Provisions Affecting Stock Compensation

1. Changes in the rates of individual income tax. The Tax Cuts & Jobs Act keeps the current seven income tax brackets, reducing the rates and changing the income thresholds that apply. The rates are now 10%, 12%, 22%, 24%, 32%, 35%, and 37%, with the top bracket starting at $600,000 for joint filers ($500,000 for single filers). The flat supplemental wage rate for federal income tax withholding on stock compensation is based on the seven brackets. For amounts up to $1 million it is linked to the third lowest rate (22%). For amounts over $1 million it is linked to the highest rate (37%).

As shown by the table below, the 22% rate of withholding may not cover the actual taxes you will owe on the additional taxable income from stock compensation. You must therefore know the tax bracket for your total income and assess the need to put money aside or pay estimated taxes.

RATE TAXABLE INCOME (SINGLE) TAXABLE INCOME (JOINT)
10% $0 to $9,525 $0 to $19,050
12% $9,526 to $38,700 $19,051 to $77,400
22% $38,701 to $82,500 $77,401 to $165,000
24% $82,501 to $157,500 $165,001 to $315,000
32% $157,501 to $200,000 $315,001 to $400,000
35% $200,001 to $500,000 $400,001 to $600,000
37% Over $500,000 Over $600,000

For stock compensation, multi-year planning remains useful to minimize when the added income pushes you into a higher tax bracket.

2. Changes in the calculation of the alternative minimum tax (AMT). The income spread at incentive stock options (ISOs) exercise can trigger the AMT, which warrants complex tax planning. While the AMT or how it applies to ISOs is not repealed, below are the new numbers in the AMT calculation (to be adjusted annually for inflation).

  • The 2018 AMT income exemption amount rises to $70,300 (from $54,300) for single filers and to $109,400 (from $84,500) for married joint filers.
  • The income where this AMT income exemption starts to phase out in 2018 is substantially adjusted upward to begin at $500,000 for individuals (up from $120,700 in 2017) and $1,000,000 (up from $160,900 in 2017) for married couples.

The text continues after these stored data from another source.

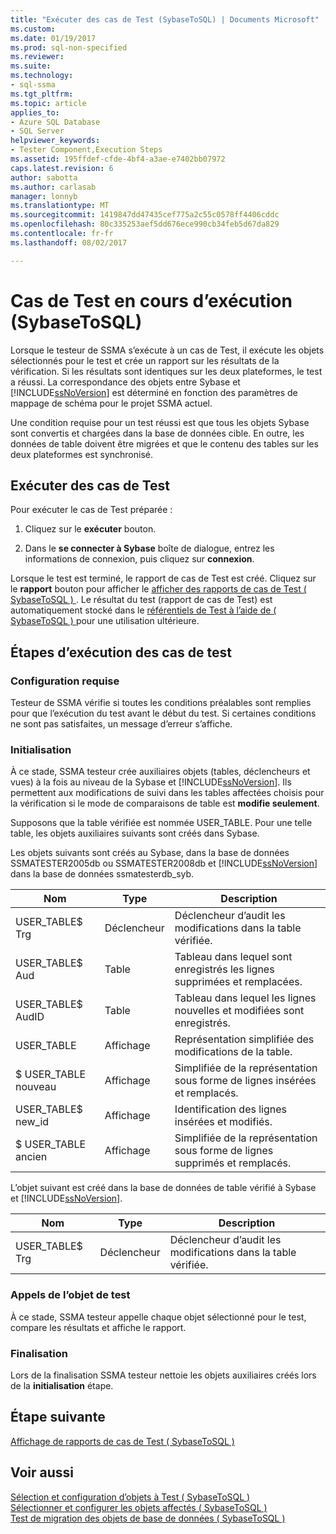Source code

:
 ```yaml
---
title: "Exécuter des cas de Test (SybaseToSQL) | Documents Microsoft"
ms.custom: 
ms.date: 01/19/2017
ms.prod: sql-non-specified
ms.reviewer: 
ms.suite: 
ms.technology:
- sql-ssma
ms.tgt_pltfrm: 
ms.topic: article
applies_to:
- Azure SQL Database
- SQL Server
helpviewer_keywords:
- Tester Component,Execution Steps
ms.assetid: 195ffdef-cfde-4bf4-a3ae-e7402bb07972
caps.latest.revision: 6
author: sabotta
ms.author: carlasab
manager: lonnyb
ms.translationtype: MT
ms.sourcegitcommit: 1419847dd47435cef775a2c55c0578ff4406cddc
ms.openlocfilehash: 80c335253aef5dd676ece990cb34feb5d67da829
ms.contentlocale: fr-fr
ms.lasthandoff: 08/02/2017

---
```

# <a name="running-test-cases-sybasetosql"></a>Cas de Test en cours d’exécution (SybaseToSQL)
Lorsque le testeur de SSMA s’exécute à un cas de Test, il exécute les objets sélectionnés pour le test et crée un rapport sur les résultats de la vérification. Si les résultats sont identiques sur les deux plateformes, le test a réussi. La correspondance des objets entre Sybase et [!INCLUDE[ssNoVersion](../../includes/ssnoversion_md.md)] est déterminé en fonction des paramètres de mappage de schéma pour le projet SSMA actuel.  
  
Une condition requise pour un test réussi est que tous les objets Sybase sont convertis et chargées dans la base de données cible. En outre, les données de table doivent être migrées et que le contenu des tables sur les deux plateformes est synchronisé.  
  
## <a name="run-test-case"></a>Exécuter des cas de Test  
Pour exécuter le cas de Test préparée :  
  
1.  Cliquez sur le **exécuter** bouton.  
  
2.  Dans le **se connecter à Sybase** boîte de dialogue, entrez les informations de connexion, puis cliquez sur **connexion**.  
  
Lorsque le test est terminé, le rapport de cas de Test est créé. Cliquez sur le **rapport** bouton pour afficher le [afficher des rapports de cas de Test &#40; SybaseToSQL &#41; ](../../ssma/sybase/viewing-test-case-reports-sybasetosql.md). Le résultat du test (rapport de cas de Test) est automatiquement stocké dans le [référentiels de Test à l’aide de &#40; SybaseToSQL &#41; ](../../ssma/sybase/using-test-repositories-sybasetosql.md) pour une utilisation ultérieure.  
  
## <a name="test-case-execution-steps"></a>Étapes d’exécution des cas de test  
  
### <a name="prerequisites"></a>Configuration requise  
Testeur de SSMA vérifie si toutes les conditions préalables sont remplies pour que l’exécution du test avant le début du test. Si certaines conditions ne sont pas satisfaites, un message d’erreur s’affiche.  
  
### <a name="initialization"></a>Initialisation  
À ce stade, SSMA testeur crée auxiliaires objets (tables, déclencheurs et vues) à la fois au niveau de la Sybase et [!INCLUDE[ssNoVersion](../../includes/ssnoversion_md.md)]. Ils permettent aux modifications de suivi dans les tables affectées choisis pour la vérification si le mode de comparaisons de table est **modifie seulement**.  
  
Supposons que la table vérifiée est nommée USER_TABLE. Pour une telle table, les objets auxiliaires suivants sont créés dans Sybase.  
  
Les objets suivants sont créés au Sybase, dans la base de données SSMATESTER2005db ou SSMATESTER2008db et [!INCLUDE[ssNoVersion](../../includes/ssnoversion_md.md)] dans la base de données ssmatesterdb_syb.  
  
|Nom|Type| Description|  
|--------|--------|---------------|  
|USER_TABLE$ Trg|Déclencheur|Déclencheur d’audit les modifications dans la table vérifiée.|  
|USER_TABLE$ Aud|Table|Tableau dans lequel sont enregistrés les lignes supprimées et remplacées.|  
|USER_TABLE$ AudID|Table|Tableau dans lequel les lignes nouvelles et modifiées sont enregistrés.|  
|USER_TABLE|Affichage|Représentation simplifiée des modifications de la table.|  
|$ USER_TABLE nouveau|Affichage|Simplifiée de la représentation sous forme de lignes insérées et remplacés.|  
|USER_TABLE$ new_id|Affichage|Identification des lignes insérées et modifiés.|  
|$ USER_TABLE ancien|Affichage|Simplifiée de la représentation sous forme de lignes supprimés et remplacés.|  
  
L’objet suivant est créé dans la base de données de table vérifié à Sybase et [!INCLUDE[ssNoVersion](../../includes/ssnoversion_md.md)].  
  
|Nom|Type| Description|  
|--------|--------|---------------|  
|USER_TABLE$ Trg|Déclencheur|Déclencheur d’audit les modifications dans la table vérifiée.|  
  
### <a name="test-object-calls"></a>Appels de l’objet de test  
À ce stade, SSMA testeur appelle chaque objet sélectionné pour le test, compare les résultats et affiche le rapport.  
  
### <a name="finalization"></a>Finalisation  
Lors de la finalisation SSMA testeur nettoie les objets auxiliaires créés lors de la **initialisation** étape.  
  
## <a name="next-step"></a>Étape suivante  
[Affichage de rapports de cas de Test &#40; SybaseToSQL &#41;](../../ssma/sybase/viewing-test-case-reports-sybasetosql.md)  
  
## <a name="see-also"></a>Voir aussi  
[Sélection et configuration d’objets à Test &#40; SybaseToSQL &#41;](../../ssma/sybase/selecting-and-configuring-objects-to-test-sybasetosql.md)  
[Sélectionner et configurer les objets affectés &#40; SybaseToSQL &#41;](../../ssma/sybase/selecting-and-configuring-affected-objects-sybasetosql.md)  
[Test de migration des objets de base de données &#40; SybaseToSQL &#41;](../../ssma/sybase/testing-migrated-database-objects-sybasetosql.md)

These higher AMT income exemption amounts, and the much higher income point where the phaseout starts, make it much less likely that ISOs will trigger the AMT. With fewer employees at risk of triggering the AMT by exercising ISOs and holding the shares, companies may start to grant ISOs more frequently, given their potential tax advantages for plan participants.

What pays in part for this change in the AMT calculation is the $10,000 cap on the deduction for state and local income taxes and real-estate property taxes on tax returns. Given the odd way in which the AMT is calculated, those deductions may have triggered or added to your AMT in the past. Strangely enough, given that new cap, a taxpayer who has been paying the AMT may see less tax savings than they might otherwise expect to get from the AMT change.

3. New type of qualified stock grant for privately held companies. The final legislation adopted as one of its provisions a version of the Empowering Employees Through Stock Ownership Act. This provision lets an employee in a privately held company elect to defer taxes at option exercise or RSU vesting for up to five years as long as the company's equity awards meet certain conditions (the version of this provision that passed the House in 2016 allowed seven years). For details, see the related article elsewhere on this website.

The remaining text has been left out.